Weißer Hosenanzug, schwarze Sonnenbrille, 80er-Jahre Mähne: Ich habe Lampenfieber vor dem Schritt ins Licht! Die Schlagersängerin Gitte Haenning fasst das Phänomen so kurz wie richtig zusammen. Herzflimmern und Flattern wie ein Schmetterling. Jeder Auftritt bringt unsere Gefühle in Wallung. Das ist normal, total normal. So lange nicht zu viel oder zu wenig in Wallung ist.
Das ist gefährlich, lebensgefährlich, zu viel Gefühl, sang die Band IDEAL, ebenfalls in den 80er Jahren des letzten Jahrhunderts. Ebenso jedoch zu wenig Gefühl. Auch knapp 40 Jahre später kommt es darauf an, wie wir mit unseren Gefühlen umgehen. Den positiven wie den negativen.
Und dass wir die richtige Mischung finden.
Himmelhochjauchzend, zu Tode betrübt
Ich spreche mit meinem Klienten. Bundesligaspieler. Er blickt plötzlich auf sein Handy. Wirkt abwesend. Wichtige Nachrichten, ich kenne das Theater. Erst werden die Augen groß und die Lippe klappt runter. Dabei schiebt sich der Kopf nach vorne. Doch während er sonst ruft: „Sie will mich treffen!“ oder „Es wird ein Junge!“ weicht jetzt die Freude aus seinem Gesicht. Und scheint alle Körperspannung mitzunehmen. Er steht rum wie ein Eimer Majo an der Pommesbude.
„Was ist los?“ Er ist blass geworden. „Der Trainer schreibt. Ich soll morgen im Derby von Beginn an spielen. Und dann auch von Anfang an. Wie soll ich in die Zweikämpfe gehen, mein Knie ist doch gerade erst ausgeheilt?“ Und ich denke: Aha. Gemischte Gefühle.
Auf Händen getragen oder gnadenlos ausgepfiffen?
Per Mertesacker hat mir seine Gefühle einmal so beschrieben: „Feiern Dich die Fans, ist das unbeschreiblich. Pfeifen sie Dich aus… Puh, da willste im Rasen versinken.” Da ist er also, der Wettkampf. Er mischt die Gefühle. Er macht den Selbstwert groß. Und löscht ihn zugleich aus. Verkriechen, fliehen, bloß weg hier.
Probetraining, Prüfung, Präsentation sind der natürliche Lebensraum der gemischten Gefühle. Und so natürlich ihr Lebensraum, so natürlich sind auch unsere gemischten Gefühle: Unser Gehirn prüft, ob es sich der Aufgabe gewachsen fühlt. Dabei bewertet es die Folgen von Scheitern oder Gelingen. Warum aber nun gemischte Gefühle?
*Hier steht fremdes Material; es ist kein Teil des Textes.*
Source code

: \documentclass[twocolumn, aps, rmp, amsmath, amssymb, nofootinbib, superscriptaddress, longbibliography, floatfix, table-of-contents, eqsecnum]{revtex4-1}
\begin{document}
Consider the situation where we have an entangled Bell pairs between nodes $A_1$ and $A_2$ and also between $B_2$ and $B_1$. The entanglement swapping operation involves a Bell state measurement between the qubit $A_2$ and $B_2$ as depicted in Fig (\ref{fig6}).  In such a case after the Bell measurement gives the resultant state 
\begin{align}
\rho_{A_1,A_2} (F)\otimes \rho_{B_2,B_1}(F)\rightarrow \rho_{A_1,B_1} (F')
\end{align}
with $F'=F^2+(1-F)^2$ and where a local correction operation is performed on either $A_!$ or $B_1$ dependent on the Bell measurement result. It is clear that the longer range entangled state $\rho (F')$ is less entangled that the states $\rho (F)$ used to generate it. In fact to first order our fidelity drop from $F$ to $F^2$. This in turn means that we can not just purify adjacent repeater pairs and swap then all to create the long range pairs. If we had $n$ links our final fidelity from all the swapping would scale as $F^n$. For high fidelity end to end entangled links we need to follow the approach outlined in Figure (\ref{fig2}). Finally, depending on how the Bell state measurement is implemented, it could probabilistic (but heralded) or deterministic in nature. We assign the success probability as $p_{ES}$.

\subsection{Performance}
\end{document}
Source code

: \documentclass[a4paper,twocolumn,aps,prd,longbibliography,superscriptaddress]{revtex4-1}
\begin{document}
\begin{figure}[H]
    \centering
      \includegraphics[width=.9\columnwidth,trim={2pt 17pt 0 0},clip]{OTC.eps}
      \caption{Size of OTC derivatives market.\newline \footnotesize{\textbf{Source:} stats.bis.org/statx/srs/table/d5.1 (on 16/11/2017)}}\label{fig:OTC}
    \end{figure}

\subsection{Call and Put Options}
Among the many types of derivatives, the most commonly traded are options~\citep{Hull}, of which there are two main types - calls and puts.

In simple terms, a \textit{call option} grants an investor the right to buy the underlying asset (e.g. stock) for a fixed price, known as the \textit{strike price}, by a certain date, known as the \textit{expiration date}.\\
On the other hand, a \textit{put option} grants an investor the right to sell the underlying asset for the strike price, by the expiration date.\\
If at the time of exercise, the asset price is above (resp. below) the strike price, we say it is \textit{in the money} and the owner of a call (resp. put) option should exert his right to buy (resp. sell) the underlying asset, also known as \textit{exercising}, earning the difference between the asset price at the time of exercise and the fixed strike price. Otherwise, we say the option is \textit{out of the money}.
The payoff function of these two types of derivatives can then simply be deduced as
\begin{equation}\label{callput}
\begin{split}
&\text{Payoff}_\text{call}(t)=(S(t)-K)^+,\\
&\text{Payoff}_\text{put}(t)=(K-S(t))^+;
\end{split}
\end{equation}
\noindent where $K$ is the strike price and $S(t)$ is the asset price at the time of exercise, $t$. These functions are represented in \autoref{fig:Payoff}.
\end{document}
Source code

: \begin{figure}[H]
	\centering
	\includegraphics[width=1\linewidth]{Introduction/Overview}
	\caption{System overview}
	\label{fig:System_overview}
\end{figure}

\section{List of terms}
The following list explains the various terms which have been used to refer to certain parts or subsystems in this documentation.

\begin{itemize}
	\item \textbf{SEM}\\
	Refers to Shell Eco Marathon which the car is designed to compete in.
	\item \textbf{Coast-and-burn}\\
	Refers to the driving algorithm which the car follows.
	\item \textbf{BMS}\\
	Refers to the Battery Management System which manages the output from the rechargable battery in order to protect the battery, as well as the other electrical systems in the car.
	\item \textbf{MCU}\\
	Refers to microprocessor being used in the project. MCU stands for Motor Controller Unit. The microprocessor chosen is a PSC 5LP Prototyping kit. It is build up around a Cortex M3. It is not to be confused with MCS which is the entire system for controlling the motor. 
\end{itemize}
Weil die Prüfung gleichzeitig geschieht, in zwei voneinander unabhängigen Bereichen des Gehirns, dem Nucleus Accumbens und der Amygdala. Gut zu wissen.
Die Mischung macht’s
Damit aus Wissen Tun wird, damit wir unseren gemischten Gefühlen auf die Spur kommen, gibt es eine Übung: Augen schließen und an den nächsten Auftritt denken. Nun bewerte jeweils auf einer Skala von 0-100, wie hoch Deine positiven und wie hoch negative Gefühle im Angesicht Deines Auftritts sind. Hast Du Dein Mischungsverhältnis? Gut.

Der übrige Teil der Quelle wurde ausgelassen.